Problem to work on:
Lines holding the string "partitioning" are the ones to copy; find them all in the data.

Given data:
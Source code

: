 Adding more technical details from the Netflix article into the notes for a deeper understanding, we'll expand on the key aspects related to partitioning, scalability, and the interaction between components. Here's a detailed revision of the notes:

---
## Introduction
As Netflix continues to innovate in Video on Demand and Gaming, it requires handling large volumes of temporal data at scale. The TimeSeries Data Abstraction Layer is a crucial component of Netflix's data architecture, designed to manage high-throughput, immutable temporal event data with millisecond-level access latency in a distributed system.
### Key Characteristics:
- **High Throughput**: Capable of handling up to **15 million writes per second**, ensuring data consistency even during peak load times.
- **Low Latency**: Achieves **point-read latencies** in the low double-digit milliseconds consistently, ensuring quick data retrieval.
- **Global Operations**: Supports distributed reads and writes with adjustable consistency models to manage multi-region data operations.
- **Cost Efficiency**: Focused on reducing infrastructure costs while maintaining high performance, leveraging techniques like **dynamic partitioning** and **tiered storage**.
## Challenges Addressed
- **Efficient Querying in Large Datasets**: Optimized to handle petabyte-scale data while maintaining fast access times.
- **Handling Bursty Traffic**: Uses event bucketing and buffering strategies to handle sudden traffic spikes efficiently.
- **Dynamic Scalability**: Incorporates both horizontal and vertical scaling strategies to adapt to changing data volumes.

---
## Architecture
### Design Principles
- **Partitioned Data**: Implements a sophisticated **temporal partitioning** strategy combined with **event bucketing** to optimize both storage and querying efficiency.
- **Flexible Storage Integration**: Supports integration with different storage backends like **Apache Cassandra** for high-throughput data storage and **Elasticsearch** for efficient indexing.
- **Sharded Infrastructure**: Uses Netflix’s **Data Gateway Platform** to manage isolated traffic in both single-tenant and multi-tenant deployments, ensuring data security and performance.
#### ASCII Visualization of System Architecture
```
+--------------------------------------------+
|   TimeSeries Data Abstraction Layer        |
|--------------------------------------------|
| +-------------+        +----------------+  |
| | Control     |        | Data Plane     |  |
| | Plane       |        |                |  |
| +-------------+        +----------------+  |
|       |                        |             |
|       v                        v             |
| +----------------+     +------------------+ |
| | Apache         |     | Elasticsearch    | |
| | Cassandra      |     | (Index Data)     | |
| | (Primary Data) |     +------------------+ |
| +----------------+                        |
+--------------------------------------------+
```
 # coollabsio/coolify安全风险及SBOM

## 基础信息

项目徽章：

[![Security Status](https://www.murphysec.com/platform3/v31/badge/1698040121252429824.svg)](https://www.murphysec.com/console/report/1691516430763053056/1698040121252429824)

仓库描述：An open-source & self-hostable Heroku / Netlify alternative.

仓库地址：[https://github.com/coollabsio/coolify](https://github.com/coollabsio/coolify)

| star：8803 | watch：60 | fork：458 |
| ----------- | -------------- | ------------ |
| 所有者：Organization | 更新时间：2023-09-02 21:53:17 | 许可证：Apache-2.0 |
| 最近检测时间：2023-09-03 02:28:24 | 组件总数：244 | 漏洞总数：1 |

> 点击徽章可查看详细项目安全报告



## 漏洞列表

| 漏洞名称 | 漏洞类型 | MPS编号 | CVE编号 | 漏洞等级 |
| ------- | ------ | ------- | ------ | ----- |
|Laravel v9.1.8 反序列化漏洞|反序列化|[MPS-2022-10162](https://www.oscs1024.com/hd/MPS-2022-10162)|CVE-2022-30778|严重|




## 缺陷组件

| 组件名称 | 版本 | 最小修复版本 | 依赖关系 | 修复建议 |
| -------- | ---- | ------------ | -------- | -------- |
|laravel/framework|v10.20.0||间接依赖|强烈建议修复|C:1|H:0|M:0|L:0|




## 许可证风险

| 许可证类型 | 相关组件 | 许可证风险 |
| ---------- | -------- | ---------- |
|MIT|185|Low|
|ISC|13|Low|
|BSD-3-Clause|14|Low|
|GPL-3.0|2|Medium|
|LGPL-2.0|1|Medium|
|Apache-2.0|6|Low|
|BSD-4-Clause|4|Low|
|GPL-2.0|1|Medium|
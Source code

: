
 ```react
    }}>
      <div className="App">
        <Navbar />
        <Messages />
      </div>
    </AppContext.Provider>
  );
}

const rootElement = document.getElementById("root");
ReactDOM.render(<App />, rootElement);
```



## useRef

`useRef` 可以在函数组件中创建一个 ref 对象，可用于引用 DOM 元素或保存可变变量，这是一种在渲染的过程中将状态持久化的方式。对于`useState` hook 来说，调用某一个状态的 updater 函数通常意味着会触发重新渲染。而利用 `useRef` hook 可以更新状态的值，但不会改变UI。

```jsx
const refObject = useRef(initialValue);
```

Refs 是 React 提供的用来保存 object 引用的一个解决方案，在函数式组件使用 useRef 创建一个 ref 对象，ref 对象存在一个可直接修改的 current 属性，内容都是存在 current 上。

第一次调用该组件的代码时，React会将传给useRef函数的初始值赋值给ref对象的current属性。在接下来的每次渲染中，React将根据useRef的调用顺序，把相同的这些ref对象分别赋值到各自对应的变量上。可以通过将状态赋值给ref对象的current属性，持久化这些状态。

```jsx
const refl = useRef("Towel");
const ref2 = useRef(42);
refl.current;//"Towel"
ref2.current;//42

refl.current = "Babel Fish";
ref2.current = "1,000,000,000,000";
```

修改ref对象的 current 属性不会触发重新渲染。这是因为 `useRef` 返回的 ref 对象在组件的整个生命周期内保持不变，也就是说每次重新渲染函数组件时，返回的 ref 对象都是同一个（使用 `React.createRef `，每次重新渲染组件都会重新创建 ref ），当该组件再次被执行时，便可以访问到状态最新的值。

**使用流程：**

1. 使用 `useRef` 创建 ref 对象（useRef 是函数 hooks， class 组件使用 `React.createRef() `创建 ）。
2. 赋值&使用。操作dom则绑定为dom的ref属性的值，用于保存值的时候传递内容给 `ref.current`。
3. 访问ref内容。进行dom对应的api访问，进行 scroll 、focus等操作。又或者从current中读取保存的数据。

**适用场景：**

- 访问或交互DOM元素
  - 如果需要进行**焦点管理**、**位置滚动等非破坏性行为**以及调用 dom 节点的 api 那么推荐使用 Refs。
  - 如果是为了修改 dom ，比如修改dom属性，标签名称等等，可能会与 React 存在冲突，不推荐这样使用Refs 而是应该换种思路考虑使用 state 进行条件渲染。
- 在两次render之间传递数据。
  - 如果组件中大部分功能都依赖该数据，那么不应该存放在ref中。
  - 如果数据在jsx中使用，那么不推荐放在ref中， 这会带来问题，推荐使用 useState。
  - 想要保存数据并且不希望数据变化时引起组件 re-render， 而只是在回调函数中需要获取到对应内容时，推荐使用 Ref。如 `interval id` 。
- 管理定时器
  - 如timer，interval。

Response area:
: Adding more technical details from the Netflix article into the notes for a deeper understanding, we'll expand on the key aspects related to partitioning, scalability, and the interaction between components. Here's a detailed revision of the notes:
- **Cost Efficiency**: Focused on reducing infrastructure costs while maintaining high performance, leveraging techniques like **dynamic partitioning** and **tiered storage**.
- **Partitioned Data**: Implements a sophisticated **temporal partitioning** strategy combined with **event bucketing** to optimize both storage and querying efficiency.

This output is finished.